Creativebrief: As CEO of 360i, what’s your primary focus day to day and on a greater agency scale?

James Townsend: My job is to create an environment where the people, the clients businesses and our collective projects can realise their full potential by continually improving.

And then as part of the Dentsu Aegis Network, it’s to ensure that we are contributing to and taking advantage of the benefits of being part of this excellent network, making sure that we feel like we’re creating a sense of self but also that we’re part of a connected family.

Creativebrief: Can you just outline your career to date?

James Townsend: I started at a wonderful company called Exposure, an integrated business with lifestyle PR, events and digital. I ended up sitting in the middle, trying to grab different parts of the constituent capabilities we had and turn them into integrated solutions and campaigns for clients. They gave me a lot of free reign and we worked on some lovely businesses like Red Bull and Nike.

I had a great time there but wanted to be more at the top table, helping brands and businesses, more architecture than execution. So, I joined an agency called Fallon, a creative, advertising agency. I wanted to learn about big brand planning, creative thinking and execution. I spent five years there and ended up being their MD for three of those years.

After five roller-coaster years there learning my creative education, I joined 360i because I loved the idea of a digital economy business that had context, creative and distribution. Data-driven context, modern digital creativity and the ability to distribute that, and those constituent parts playing back into each other to help make the work better.
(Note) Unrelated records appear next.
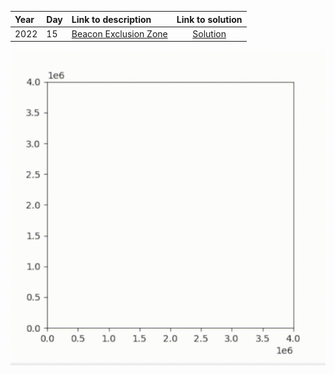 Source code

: | Year | Day | Link to description | Link to solution
|:---|:---|:---|:---:|
| 2022 | 15 | [Beacon Exclusion Zone](https://adventofcode.com/2022/day/15) | [Solution](https://github.com/versenyi98/programming-contests/tree/master/Advent%20of%20Code/2022/Day%2015%20-%20Beacon%20Exclusion%20Zone)|
![gif](./AoC-2022-Day-15.gif) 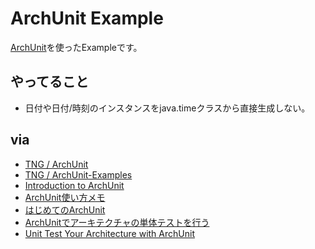 # ArchUnit Example

[ArchUnit](https://www.archunit.org/)を使ったExampleです。

## やってること

- 日付や日付/時刻のインスタンスをjava.timeクラスから直接生成しない。

## via

- [TNG / ArchUnit](https://github.com/TNG/ArchUnit)
- [TNG / ArchUnit-Examples](https://github.com/TNG/ArchUnit-Examples)
- [Introduction to ArchUnit](https://www.baeldung.com/java-archunit-intro)
- [ArchUnit使い方メモ](https://qiita.com/opengl-8080/items/0d0006918c2936c9986e)
- [はじめてのArchUnit](https://qiita.com/daisuzz/items/f33b4e02bb3f5fdbc048)
- [ArchUnitでアーキテクチャの単体テストを行う](https://blogs.oracle.com/otnjp/unit-test-your-architecture-with-archunit-ja)
- [Unit Test Your Architecture with ArchUnit](https://blogs.oracle.com/javamagazine/unit-test-your-architecture-with-archunit)
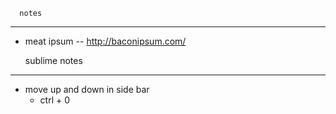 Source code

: 


      notes 
-------------------

- meat ipsum 
	-- http://baconipsum.com/




    sublime notes 
-------------------

-  move up and down in side bar
	- ctrl + 0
“In a measurable world there's an opportunity for us to get paid commensurably and to become a more meritocratic industry. That will mean the best people, the best agencies rise to the top because their ideas will be paid for at their value." 
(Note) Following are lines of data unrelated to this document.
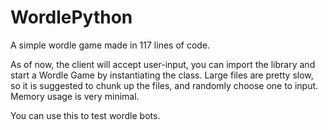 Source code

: # WordlePython
A simple wordle game made in 117 lines of code.

As of now, the client will accept user-input, you can import the library and start a Wordle Game by instantiating the class.
Large files are pretty slow, so it is suggested to chunk up the files, and randomly choose one to input. Memory usage is very minimal.

You can use this to test wordle bots.
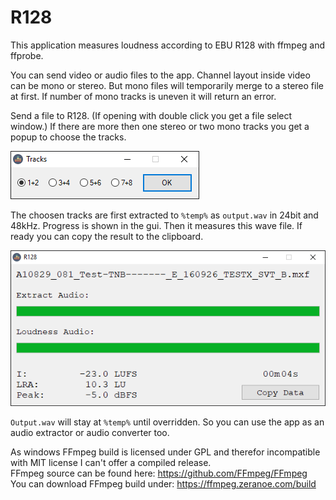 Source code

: # R128
This application measures loudness according to EBU R128 with ffmpeg and ffprobe.

You can send video or audio files to the app.
Channel layout inside video can be mono or stereo. But mono files will temporarily merge to a stereo file at first.
If number of mono tracks is uneven it will return an error.

Send a file to R128.
(If opening with double click you get a file select window.)
If there are more then one stereo or two mono tracks you get a popup to choose the tracks.

![select tracks](./images/select_tracks.png)

The choosen tracks are first extracted to `%temp%` as `output.wav` in 24bit and 48kHz.
Progress is shown in the gui.
Then it measures this wave file. If ready you can copy the result to the clipboard.

![GUI](./images/gui.png)

`Output.wav` will stay at `%temp%` until overridden.
So you can use the app as an audio extractor or audio converter too.

As windows FFmpeg build is licensed under GPL and therefor incompatible with MIT license I can't offer a compiled release.  
FFmpeg source can be found here: https://github.com/FFmpeg/FFmpeg  
You can download FFmpeg build under: https://ffmpeg.zeranoe.com/build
Creativebrief: What do you think is unique about 360i?

James Townsend: The breadth of our diversity. We have mathematicians, data scientists and engineers in our analytics department bumping into conceptual creative people, bumping into technical people. The trick is if we can find a way to help them see the benefit of each other and see the difference as opportunity. Between those points are where the best answers for clients lie.

Our positioning here is data driven creativity, but our purpose is make tomorrow better than today. It’s a very volatile, unpredictable world so our answer to market is perpetual improvement for our people, partners and projects.

Creativebrief: What do you think has been your best work in the last year?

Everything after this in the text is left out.